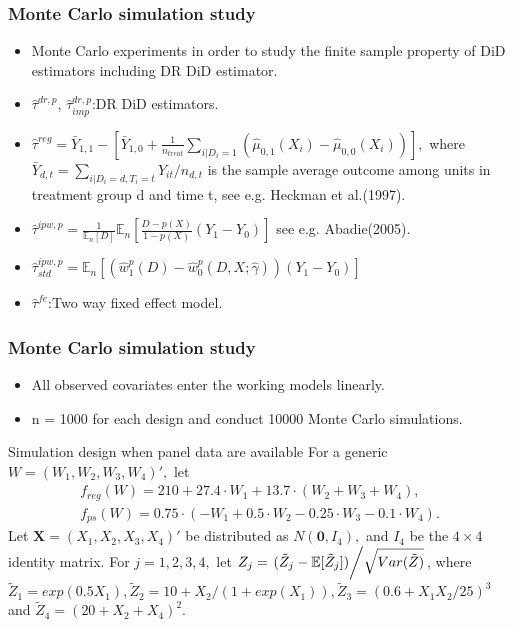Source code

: \documentclass{beamer}
\begin{document}
\begin{frame}\frametitle{Monte Carlo simulation study}
    \begin{itemize}
        \item Monte Carlo experiments in order to study the finite sample property of DiD estimators including DR DiD estimator.
        \item $\widehat{\tau}^{dr, p}$, $\widehat{\tau}^{dr,p}_{imp}$:DR DiD estimators.
        \item $\widehat{\tau}^{reg} = \bar{Y}_{1,1} - \left[\bar{Y}_{1,0}  + \frac{1}{n_{treat}}\sum_{i|D_{i} = 1}(\widehat{\mu}_{0,1}(X_{i}) - \widehat{\mu}_{0,0}(X_{i}))\right],$ where $\bar{Y}_{d,t} = \sum_{i|D_{i} = d, T_{i} = t}Y_{it}/n_{d,t}$ is the sample average outcome among units in treatment group d and time t, see e.g. Heckman et al.(1997).
        \item $\widehat{\tau}^{ipw,p} = \frac{1}{\mathbb{E}_{n}[D]}\mathbb{E}_{n}\left[\frac{D-p(X)}{1-p(X)}(Y_{1} - Y_{0})\right]$ see e.g. Abadie(2005).
        \item $\widehat{\tau}^{ipw,p}_{std} = \mathbb{E}_{n}[(\widehat{w}^{p}_{1}(D) - \widehat{w}^{p}_{0}(D,X;\widehat{\gamma}))(Y_{1} - Y_{0})]$
        \item $\widehat{\tau}^{fe}$:Two way fixed effect model.
    \end{itemize}
\end{frame}

\begin{frame}\frametitle{Monte Carlo simulation study}
    \begin{itemize}
        \item All observed covariates enter the working models linearly.
        \item n = 1000 for each design and conduct 10000 Monte Carlo simulations.
    \end{itemize}
    \footnotesize
    \begin{block}{Simulation design when panel data are available}
        For a generic $W = (W_{1}, W_{2}, W_{3}, W_{4})',$ let
        \begin{align*}
            f_{reg}(W) = 210 + 27.4\cdot W_{1} + 13.7\cdot(W_{2} + W_{3} + W_{4}),\\
            f_{ps}(W) = 0.75\cdot (-W_{1} + 0.5 \cdot W_{2} - 0.25 \cdot W_{3} - 0.1 \cdot W_{4}).
        \end{align*}
        Let $\bm{X} = (X_{1}, X_{2}, X_{3}, X_{4})'$ be distributed as $N(\bm{0}, I_{4}),$ and $I_{4}$ be the $4 \times 4$ identity matrix. For $j = 1,2,3,4,$ let $Z_{j} = \left. (\tilde{Z}_{j} - \mathbb{E}[\tilde{Z}_{j}])\middle/ \sqrt{Var(\tilde{Z})} \right.$, where $\tilde{Z}_{1} = exp(0.5X_{1}), \tilde{Z}_{2} = 10 + X_{2}/(1 + exp(X_{1})), \tilde{Z}_{3} = (0.6 + X_{1}X_{2}/25)^{3}$ and $\tilde{Z}_{4} = (20 + X_{2} + X_{4})^{2}$.
    \end{block}
    \normalsize
\end{frame}
\end{document}
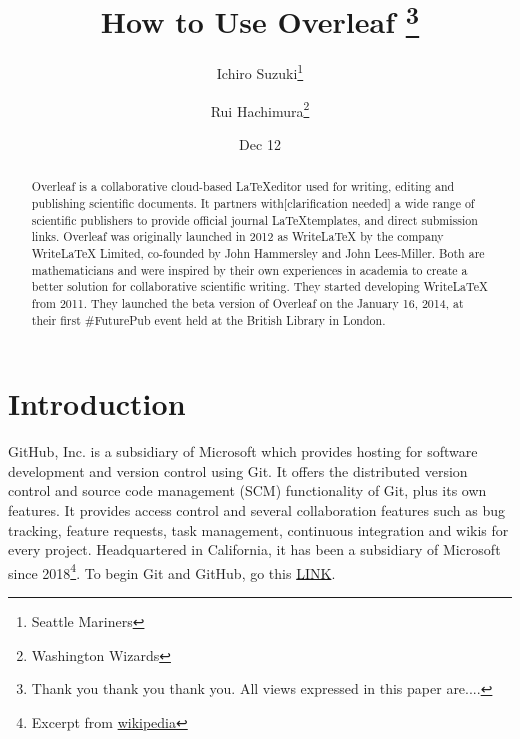 \documentclass[12pt]{article}
\theoremstyle{hypotheses}
\begin{document}

\title{How to Use Overleaf \thanks{Thank you thank you thank you. All views expressed in this paper are....}}

\author{Ichiro Suzuki\thanks{Seattle Mariners}}
\author{Rui Hachimura\thanks{Washington Wizards}}
\date{Dec 12}
\maketitle

\begin{abstract}
Overleaf is a collaborative cloud-based \LaTeX editor used for writing, editing and publishing scientific documents. It partners with[clarification needed] a wide range of scientific publishers to provide official journal \LaTeX templates, and direct submission links. Overleaf was originally launched in 2012 as WriteLaTeX by the company WriteLaTeX Limited, co-founded by John Hammersley and John Lees-Miller. Both are mathematicians and were inspired by their own experiences in academia to create a better solution for collaborative scientific writing. They started developing WriteLaTeX from 2011. They launched the beta version of Overleaf on the January 16, 2014, at their first #FuturePub event held at the British Library in London.
\vspace{0in}\\
\bigskip
\end{abstract}

\clearpage


\doublespacing


\section{Introduction}
GitHub, Inc. is a subsidiary of Microsoft which provides hosting for software development and version control using Git. It offers the distributed version control and source code management (SCM) functionality of Git, plus its own features. It provides access control and several collaboration features such as bug tracking, feature requests, task management, continuous integration and wikis for every project. Headquartered in California, it has been a subsidiary of Microsoft since 2018\footnote{ Excerpt from \href{https://en.wikipedia.org/wiki/GitHub}{wikipedia}}.  To begin Git and GitHub, go this \href{https://happygitwithr.com/}{LINK}.
\end{document}
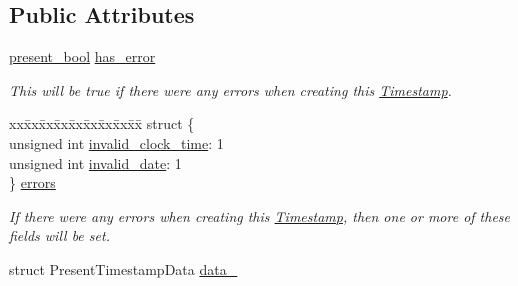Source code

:\subsection*{Public Attributes}
\begin{DoxyCompactItemize}
\item 
\hyperlink{types_8h_a1c24e2cdd988b886e889080ded176ae0}{present\-\_\-bool} \hyperlink{structTimestamp_a7e49819ae41a46b5cae479d9ddbc3bdf}{has\-\_\-error}
\begin{DoxyCompactList}\small\item\em This will be true if there were any errors when creating this \hyperlink{structTimestamp}{Timestamp}. \end{DoxyCompactList}\item 
\begin{tabbing}
xx\=xx\=xx\=xx\=xx\=xx\=xx\=xx\=xx\=\kill
struct \{\\
\>unsigned int \hyperlink{structTimestamp_ad56711d7488c95189fd4635590b8adef}{invalid\_clock\_time}: 1\\
\>unsigned int \hyperlink{structTimestamp_ae74e1930abf6be5d7dfe552710c87899}{invalid\_date}: 1\\
\} \hyperlink{structTimestamp_abafff530b3a467c1dcc27b780f89d0a0}{errors}\\

\end{tabbing}\begin{DoxyCompactList}\small\item\em If there were any errors when creating this \hyperlink{structTimestamp}{Timestamp}, then one or more of these fields will be set. \end{DoxyCompactList}\item 
struct Present\-Timestamp\-Data \hyperlink{structTimestamp_adf3177050edc50aa8b6e768922e4cf56}{data\-\_\-}
\end{DoxyCompactItemize}

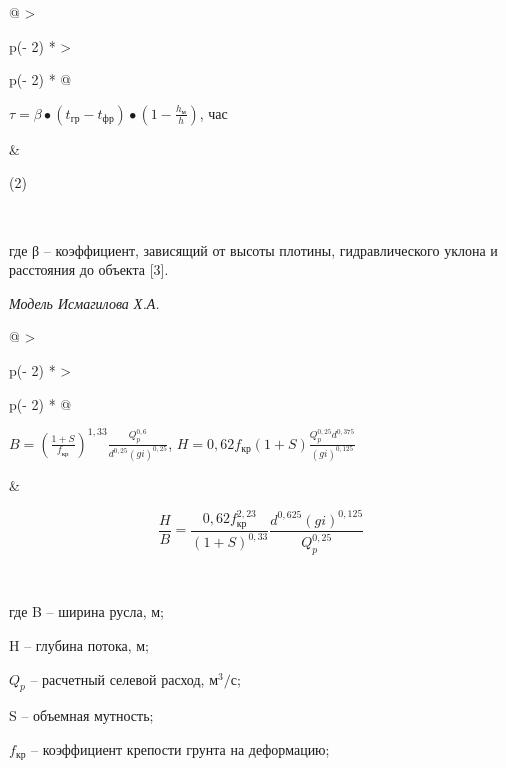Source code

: \begin{longtable}[]{@{}
  >{\raggedright\arraybackslash}p{(\columnwidth - 2\tabcolsep) * }
  >{\raggedright\arraybackslash}p{(\columnwidth - 2\tabcolsep) * }@{}}
\toprule\noalign{}
\begin{minipage}[b]{\linewidth}\raggedright
\(\tau = \beta \bullet \left( t_{гр} - t_{фр} \right) \bullet \left( 1 - \frac{h_{м}}{h} \right)\),
час
\end{minipage} & \begin{minipage}[b]{\linewidth}\raggedright
(2)
\end{minipage} \\
\midrule\noalign{}
\endhead
\bottomrule\noalign{}
\endlastfoot
\end{longtable}

где β -- коэффициент, зависящий от высоты плотины, гидравлического
уклона и расстояния до объекта {[}3{]}.

\emph{Модель Исмагилова Х.А.}

\begin{longtable}[]{@{}
  >{\raggedright\arraybackslash}p{(\columnwidth - 2\tabcolsep) * }
  >{\raggedright\arraybackslash}p{(\columnwidth - 2\tabcolsep) * }@{}}
\toprule\noalign{}
\begin{minipage}[b]{\linewidth}\raggedright
\(B = \left( \frac{1 + S}{f_{кр}} \right)^{1,33}\frac{Q_{p}^{0,6}}{d^{0,25}(gi)^{0,25}}\),
\(H = 0,62f_{кр}(1 + S)\frac{Q_{p}^{0,25}d^{0,375}}{(gi)^{0,125}}\)
\end{minipage} &
 \\
\begin{minipage}[b]{\linewidth}\raggedright
\[\frac{H}{B} = \frac{0,62f_{кр}^{2,23}}{{(1 + S)}^{0,33}}\frac{d^{0,625}(gi)^{0,125}}{Q_{p}^{0,25}}\]
\end{minipage} \\
\midrule\noalign{}
\endhead
\bottomrule\noalign{}
\endlastfoot
\end{longtable}

где B -- ширина русла, м;

H -- глубина потока, м;

\(Q_{p}\) -- расчетный селевой расход, \(м^{3}/с\);

S -- объемная мутность;

\(f_{кр}\) -- коэффициент крепости грунта на деформацию;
= = = =
● **TASK TO CARRY OUT**: Set down the data exactly as it appears, without any images.

● **RESPONSE AREA**:
Source code

: \documentclass{beamer}
\begin{document}
\begin{frame}\frametitle{Monte Carlo simulation study}
    \begin{itemize}
        \item Monte Carlo experiments in order to study the finite sample property of DiD estimators including DR DiD estimator.
        \item $\widehat{\tau}^{dr, p}$, $\widehat{\tau}^{dr,p}_{imp}$:DR DiD estimators.
        \item $\widehat{\tau}^{reg} = \bar{Y}_{1,1} - \left[\bar{Y}_{1,0}  + \frac{1}{n_{treat}}\sum_{i|D_{i} = 1}(\widehat{\mu}_{0,1}(X_{i}) - \widehat{\mu}_{0,0}(X_{i}))\right],$ where $\bar{Y}_{d,t} = \sum_{i|D_{i} = d, T_{i} = t}Y_{it}/n_{d,t}$ is the sample average outcome among units in treatment group d and time t, see e.g. Heckman et al.(1997).
        \item $\widehat{\tau}^{ipw,p} = \frac{1}{\mathbb{E}_{n}[D]}\mathbb{E}_{n}\left[\frac{D-p(X)}{1-p(X)}(Y_{1} - Y_{0})\right]$ see e.g. Abadie(2005).
        \item $\widehat{\tau}^{ipw,p}_{std} = \mathbb{E}_{n}[(\widehat{w}^{p}_{1}(D) - \widehat{w}^{p}_{0}(D,X;\widehat{\gamma}))(Y_{1} - Y_{0})]$
        \item $\widehat{\tau}^{fe}$:Two way fixed effect model.
    \end{itemize}
\end{frame}

\begin{frame}\frametitle{Monte Carlo simulation study}
    \begin{itemize}
        \item All observed covariates enter the working models linearly.
        \item n = 1000 for each design and conduct 10000 Monte Carlo simulations.
    \end{itemize}
    \footnotesize
    \begin{block}{Simulation design when panel data are available}
        For a generic $W = (W_{1}, W_{2}, W_{3}, W_{4})',$ let
        \begin{align*}
            f_{reg}(W) = 210 + 27.4\cdot W_{1} + 13.7\cdot(W_{2} + W_{3} + W_{4}),\\
            f_{ps}(W) = 0.75\cdot (-W_{1} + 0.5 \cdot W_{2} - 0.25 \cdot W_{3} - 0.1 \cdot W_{4}).
        \end{align*}
        Let $\bm{X} = (X_{1}, X_{2}, X_{3}, X_{4})'$ be distributed as $N(\bm{0}, I_{4}),$ and $I_{4}$ be the $4 \times 4$ identity matrix. For $j = 1,2,3,4,$ let $Z_{j} = \left. (\tilde{Z}_{j} - \mathbb{E}[\tilde{Z}_{j}])\middle/ \sqrt{Var(\tilde{Z})} \right.$, where $\tilde{Z}_{1} = exp(0.5X_{1}), \tilde{Z}_{2} = 10 + X_{2}/(1 + exp(X_{1})), \tilde{Z}_{3} = (0.6 + X_{1}X_{2}/25)^{3}$ and $\tilde{Z}_{4} = (20 + X_{2} + X_{4})^{2}$.
    \end{block}
    \normalsize
\end{frame}
\end{document}
 \documentclass[12pt]{article}
\theoremstyle{hypotheses}
\begin{document}

\title{How to Use Overleaf \thanks{Thank you thank you thank you. All views expressed in this paper are....}}

\author{Ichiro Suzuki\thanks{Seattle Mariners}}
\author{Rui Hachimura\thanks{Washington Wizards}}
\date{Dec 12}
\maketitle

\begin{abstract}
Overleaf is a collaborative cloud-based \LaTeX editor used for writing, editing and publishing scientific documents. It partners with[clarification needed] a wide range of scientific publishers to provide official journal \LaTeX templates, and direct submission links. Overleaf was originally launched in 2012 as WriteLaTeX by the company WriteLaTeX Limited, co-founded by John Hammersley and John Lees-Miller. Both are mathematicians and were inspired by their own experiences in academia to create a better solution for collaborative scientific writing. They started developing WriteLaTeX from 2011. They launched the beta version of Overleaf on the January 16, 2014, at their first #FuturePub event held at the British Library in London.
\vspace{0in}\\
\bigskip
\end{abstract}

\clearpage


\doublespacing


\section{Introduction}
GitHub, Inc. is a subsidiary of Microsoft which provides hosting for software development and version control using Git. It offers the distributed version control and source code management (SCM) functionality of Git, plus its own features. It provides access control and several collaboration features such as bug tracking, feature requests, task management, continuous integration and wikis for every project. Headquartered in California, it has been a subsidiary of Microsoft since 2018\footnote{ Excerpt from \href{https://en.wikipedia.org/wiki/GitHub}{wikipedia}}.  To begin Git and GitHub, go this \href{https://happygitwithr.com/}{LINK}.
\end{document}
Source code

:\subsection*{Public Attributes}
\begin{DoxyCompactItemize}
\item 
\hyperlink{types_8h_a1c24e2cdd988b886e889080ded176ae0}{present\-\_\-bool} \hyperlink{structTimestamp_a7e49819ae41a46b5cae479d9ddbc3bdf}{has\-\_\-error}
\begin{DoxyCompactList}\small\item\em This will be true if there were any errors when creating this \hyperlink{structTimestamp}{Timestamp}. \end{DoxyCompactList}\item 
\begin{tabbing}
xx\=xx\=xx\=xx\=xx\=xx\=xx\=xx\=xx\=\kill
struct \{\\
\>unsigned int \hyperlink{structTimestamp_ad56711d7488c95189fd4635590b8adef}{invalid\_clock\_time}: 1\\
\>unsigned int \hyperlink{structTimestamp_ae74e1930abf6be5d7dfe552710c87899}{invalid\_date}: 1\\
\} \hyperlink{structTimestamp_abafff530b3a467c1dcc27b780f89d0a0}{errors}\\

\end{tabbing}\begin{DoxyCompactList}\small\item\em If there were any errors when creating this \hyperlink{structTimestamp}{Timestamp}, then one or more of these fields will be set. \end{DoxyCompactList}\item 
struct Present\-Timestamp\-Data \hyperlink{structTimestamp_adf3177050edc50aa8b6e768922e4cf56}{data\-\_\-}
\end{DoxyCompactItemize}

Source code

: \begin{longtable}[]{@{}
  >{\raggedright\arraybackslash}p{(\columnwidth - 2\tabcolsep) * }
  >{\raggedright\arraybackslash}p{(\columnwidth - 2\tabcolsep) * }@{}}
\toprule\noalign{}
\begin{minipage}[b]{\linewidth}\raggedright
\(\tau = \beta \bullet \left( t_{гр} - t_{фр} \right) \bullet \left( 1 - \frac{h_{м}}{h} \right)\),
час
\end{minipage} & \begin{minipage}[b]{\linewidth}\raggedright
(2)
\end{minipage} \\
\midrule\noalign{}
\endhead
\bottomrule\noalign{}
\endlastfoot
\end{longtable}

где β -- коэффициент, зависящий от высоты плотины, гидравлического
уклона и расстояния до объекта {[}3{]}.

\emph{Модель Исмагилова Х.А.}

\begin{longtable}[]{@{}
  >{\raggedright\arraybackslash}p{(\columnwidth - 2\tabcolsep) * }
  >{\raggedright\arraybackslash}p{(\columnwidth - 2\tabcolsep) * }@{}}
\toprule\noalign{}
\begin{minipage}[b]{\linewidth}\raggedright
\(B = \left( \frac{1 + S}{f_{кр}} \right)^{1,33}\frac{Q_{p}^{0,6}}{d^{0,25}(gi)^{0,25}}\),
\(H = 0,62f_{кр}(1 + S)\frac{Q_{p}^{0,25}d^{0,375}}{(gi)^{0,125}}\)
\end{minipage} &
 \\
\begin{minipage}[b]{\linewidth}\raggedright
\[\frac{H}{B} = \frac{0,62f_{кр}^{2,23}}{{(1 + S)}^{0,33}}\frac{d^{0,625}(gi)^{0,125}}{Q_{p}^{0,25}}\]
\end{minipage} \\
\midrule\noalign{}
\endhead
\bottomrule\noalign{}
\endlastfoot
\end{longtable}

где B -- ширина русла, м;

H -- глубина потока, м;

\(Q_{p}\) -- расчетный селевой расход, \(м^{3}/с\);

S -- объемная мутность;

\(f_{кр}\) -- коэффициент крепости грунта на деформацию;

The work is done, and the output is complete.